I'd count the father and son combination as a peloton with all it's associated benefits, therefore it's only one overtake, you should definitely hang on in there!


----------



## screenman (9 Oct 2011)

Ride the route back to front, that way they will not get you again.

Just realised I am bald, does that mean I cannot be scalped.


----------



## Moss (9 Oct 2011)

Gentlemen Please,

A Little Nonsense now and then is Worthy of the Wisest Men! Oh, and "Love Thy Neighbor" BTW that's everyone!


----------



## Mugshot (9 Oct 2011)

Moss said:


> Gentlemen Please,
> 
> A Little Nonsense now and then is Worthy of the Wisest Men! Oh, and "Love Thy Neighbor" BTW that's everyone!



I thought most of us were playing quite nicely in here


----------



## Emmanuel Obikwelu (9 Oct 2011)

twobiker said:


> Defensive , lets see, you have launched a personal attack on me and now say, "Oh why are you upset" The OP was about scalping some one, hence the title, dimwit, my dog is smarter than you, and with the allegations re Lance Armstrong, not a good choice, my post about being overtaken said that the guy was innocently overtaking me, but you have chosen to ignore that , and I really don't give a shoot about scalping hence my jokey replies , again which you chose to ignore,There are a lot of people smarter than me you are not one of them,How do you conceive that what you post is "harmless fun" .



Woops - now you are just lying. You didnt say innocently overtaking you !
You say "I got scalped by a guy at the end of a 100ml ride" and then "scalping is just a make believe race between two people, one of whom doesn't probably know its a race or give a sh*t. "
Scalping is just a harmless bit of silly fun - or at least it should be apart from there being people like you around who give such a sh*t about it.
The only attack you could possibly lay at my feet is one of questioning this great sense of humour that you attribute to yourself . Oh and possibly that your posting seems to lerch from childish humour to name calling with apparently nothing in between.


----------



## Mugshot (9 Oct 2011)

I did say most of us


----------



## yello (9 Oct 2011)

snorri said:


> Is it worth carrying on, or should I just quietly give up cycling :?:



No, I'm sorry to say that you have to give it up. You're a disgrace. No self respecting cyclist should ever allow themselves to be overtaken.


----------



## twobiker (9 Oct 2011)

Emmanuel Obikwelu said:


> Woops - now you are just lying.
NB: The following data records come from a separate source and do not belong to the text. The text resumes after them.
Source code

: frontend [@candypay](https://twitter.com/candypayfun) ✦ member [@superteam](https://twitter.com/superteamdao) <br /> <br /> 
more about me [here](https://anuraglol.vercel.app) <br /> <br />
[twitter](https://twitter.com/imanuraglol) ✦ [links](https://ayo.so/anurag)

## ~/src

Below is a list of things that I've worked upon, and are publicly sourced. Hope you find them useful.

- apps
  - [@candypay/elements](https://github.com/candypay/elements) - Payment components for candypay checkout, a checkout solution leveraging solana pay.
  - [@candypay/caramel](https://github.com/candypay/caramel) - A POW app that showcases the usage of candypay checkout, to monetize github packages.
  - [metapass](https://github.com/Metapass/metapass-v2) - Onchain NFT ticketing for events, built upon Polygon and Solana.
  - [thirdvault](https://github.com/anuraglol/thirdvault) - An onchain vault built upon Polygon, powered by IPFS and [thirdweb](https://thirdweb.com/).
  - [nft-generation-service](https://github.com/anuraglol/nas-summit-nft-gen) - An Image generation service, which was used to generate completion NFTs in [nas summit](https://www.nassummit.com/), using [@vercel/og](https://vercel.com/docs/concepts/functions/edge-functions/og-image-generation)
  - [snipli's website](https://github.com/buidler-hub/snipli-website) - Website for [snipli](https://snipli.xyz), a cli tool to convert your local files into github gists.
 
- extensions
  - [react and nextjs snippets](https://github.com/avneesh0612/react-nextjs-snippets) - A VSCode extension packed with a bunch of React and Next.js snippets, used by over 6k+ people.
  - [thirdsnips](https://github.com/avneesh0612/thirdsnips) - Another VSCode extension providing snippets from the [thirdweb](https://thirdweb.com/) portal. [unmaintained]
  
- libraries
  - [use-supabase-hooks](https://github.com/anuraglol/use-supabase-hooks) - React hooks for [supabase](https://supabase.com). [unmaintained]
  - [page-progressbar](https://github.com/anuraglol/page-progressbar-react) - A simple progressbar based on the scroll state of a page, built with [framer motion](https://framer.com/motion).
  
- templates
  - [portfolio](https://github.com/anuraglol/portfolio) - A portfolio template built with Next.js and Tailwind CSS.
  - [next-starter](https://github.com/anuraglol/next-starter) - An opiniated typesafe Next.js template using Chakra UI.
You didnt say innocently overtaking you !
> You say "I got scalped by a guy at the end of a 100ml ride" and then "scalping is just a make believe race between two people, one of whom doesn't probably know its a race or give a sh*t. "
> Scalping is just a harmless bit of silly fun - or at least it should be apart from there being people like you around who give such a sh*t about it.
> The only attack you could possibly lay at my feet is one of questioning this great sense of humour that you attribute to yourself . Oh and possibly that your posting seems to lerch from childish humour to name calling with apparently nothing in between.


Whoops,You are not very good at this are you?,Yes I said I was scalped ,I was riding and he was just innocently overtaking,or in "simple terms , scalping" can you read English? Did not say great sense of humour said JOKEY,Whoops, wrong again, also its LURCH, NOT LERCH,Whoops, also its Whoops, not woops, well you cannot read and cannot spell, and you like to take parts of different posts and typeout of context. what a nice guy, well keep going .


----------



## Andrew_P (10 Oct 2011)

Two biker I do like the irony with your posts to your avatar!


----------



## Emmanuel Obikwelu (10 Oct 2011)

twobiker said:


> Whoops,You are not very good at this are you?,Yes I said I was scalped ,I was riding and he was just innocently overtaking,or in "simple terms , scalping" can you read English? Did not say great sense of humour said JOKEY,Whoops, wrong again, also its LURCH, NOT LERCH,Whoops, also its Whoops, not woops, well you cannot read and cannot spell, and you like to take parts of different posts and typeout of context. what a nice guy, well keep going .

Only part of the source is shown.